Start of Data for this exercise

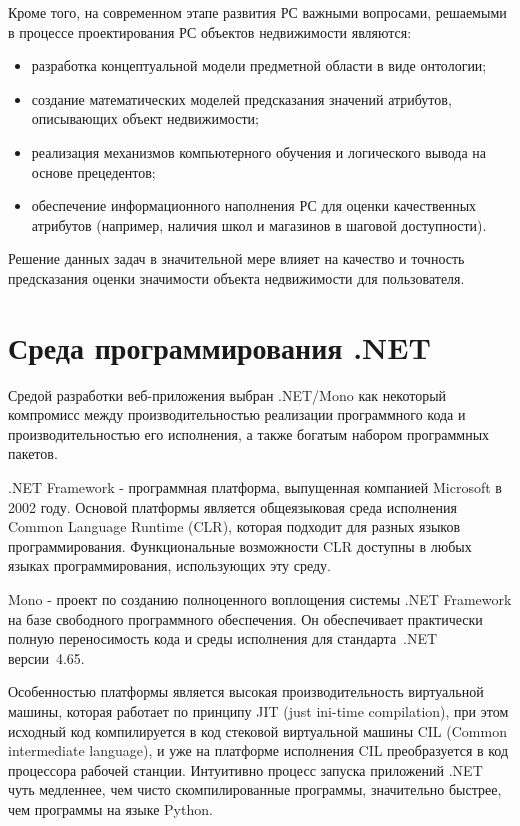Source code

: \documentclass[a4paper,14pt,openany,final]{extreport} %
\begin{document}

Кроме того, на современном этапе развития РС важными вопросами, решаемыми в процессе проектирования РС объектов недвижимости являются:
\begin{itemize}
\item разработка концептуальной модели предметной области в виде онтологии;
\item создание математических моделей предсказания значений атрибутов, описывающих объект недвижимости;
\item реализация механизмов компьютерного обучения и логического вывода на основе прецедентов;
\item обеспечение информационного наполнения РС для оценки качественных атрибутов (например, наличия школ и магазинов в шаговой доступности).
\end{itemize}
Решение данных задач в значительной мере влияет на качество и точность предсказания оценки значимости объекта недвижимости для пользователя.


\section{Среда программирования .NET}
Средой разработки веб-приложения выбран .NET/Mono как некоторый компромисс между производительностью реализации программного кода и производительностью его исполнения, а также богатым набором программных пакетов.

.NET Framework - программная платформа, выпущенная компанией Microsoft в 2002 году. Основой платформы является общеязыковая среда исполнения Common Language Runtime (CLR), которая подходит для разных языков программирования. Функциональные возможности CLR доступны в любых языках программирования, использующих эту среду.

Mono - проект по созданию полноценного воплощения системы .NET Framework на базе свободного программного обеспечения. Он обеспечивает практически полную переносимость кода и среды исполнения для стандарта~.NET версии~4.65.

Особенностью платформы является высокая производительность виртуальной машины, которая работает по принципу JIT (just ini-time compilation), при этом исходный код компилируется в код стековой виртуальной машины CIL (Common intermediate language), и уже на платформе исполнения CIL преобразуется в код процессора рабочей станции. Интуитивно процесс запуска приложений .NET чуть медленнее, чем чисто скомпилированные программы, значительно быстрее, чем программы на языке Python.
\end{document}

End of Data for this exercise
Start of Data for this exercise

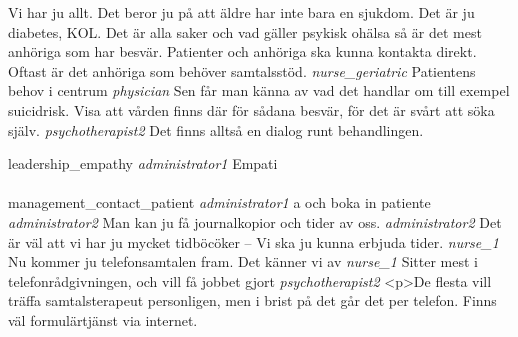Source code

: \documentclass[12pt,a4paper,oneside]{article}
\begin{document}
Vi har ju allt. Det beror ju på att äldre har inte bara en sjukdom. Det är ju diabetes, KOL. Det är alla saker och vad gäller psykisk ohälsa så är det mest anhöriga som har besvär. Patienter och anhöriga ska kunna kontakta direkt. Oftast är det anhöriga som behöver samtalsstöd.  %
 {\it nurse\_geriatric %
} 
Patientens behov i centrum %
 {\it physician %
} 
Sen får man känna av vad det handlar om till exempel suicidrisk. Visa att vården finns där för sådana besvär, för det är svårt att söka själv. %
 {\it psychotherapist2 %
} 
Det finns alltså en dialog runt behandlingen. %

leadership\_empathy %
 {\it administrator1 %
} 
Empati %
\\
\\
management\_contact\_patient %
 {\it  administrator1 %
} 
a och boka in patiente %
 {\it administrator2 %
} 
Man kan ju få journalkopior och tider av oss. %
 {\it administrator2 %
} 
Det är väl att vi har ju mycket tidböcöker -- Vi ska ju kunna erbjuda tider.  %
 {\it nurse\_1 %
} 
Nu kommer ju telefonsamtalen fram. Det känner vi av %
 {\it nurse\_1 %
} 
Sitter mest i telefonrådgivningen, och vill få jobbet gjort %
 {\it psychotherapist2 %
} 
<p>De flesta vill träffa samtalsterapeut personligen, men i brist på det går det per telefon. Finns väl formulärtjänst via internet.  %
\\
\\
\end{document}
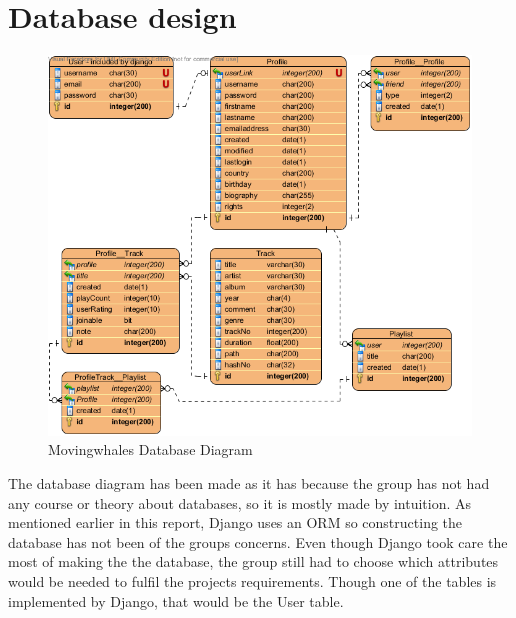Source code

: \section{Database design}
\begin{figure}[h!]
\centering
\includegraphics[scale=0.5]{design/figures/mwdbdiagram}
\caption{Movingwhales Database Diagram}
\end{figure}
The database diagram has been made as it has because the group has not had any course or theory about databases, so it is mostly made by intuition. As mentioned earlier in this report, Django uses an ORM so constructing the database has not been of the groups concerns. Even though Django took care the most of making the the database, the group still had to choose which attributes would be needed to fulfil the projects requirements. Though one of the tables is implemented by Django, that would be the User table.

End of Data for this exercise

§ Exercise details
Filter the entries above and return only the lines holding "оценки".

§ Written answer
\item обеспечение информационного наполнения РС для оценки качественных атрибутов (например, наличия школ и магазинов в шаговой доступности).
Решение данных задач в значительной мере влияет на качество и точность предсказания оценки значимости объекта недвижимости для пользователя.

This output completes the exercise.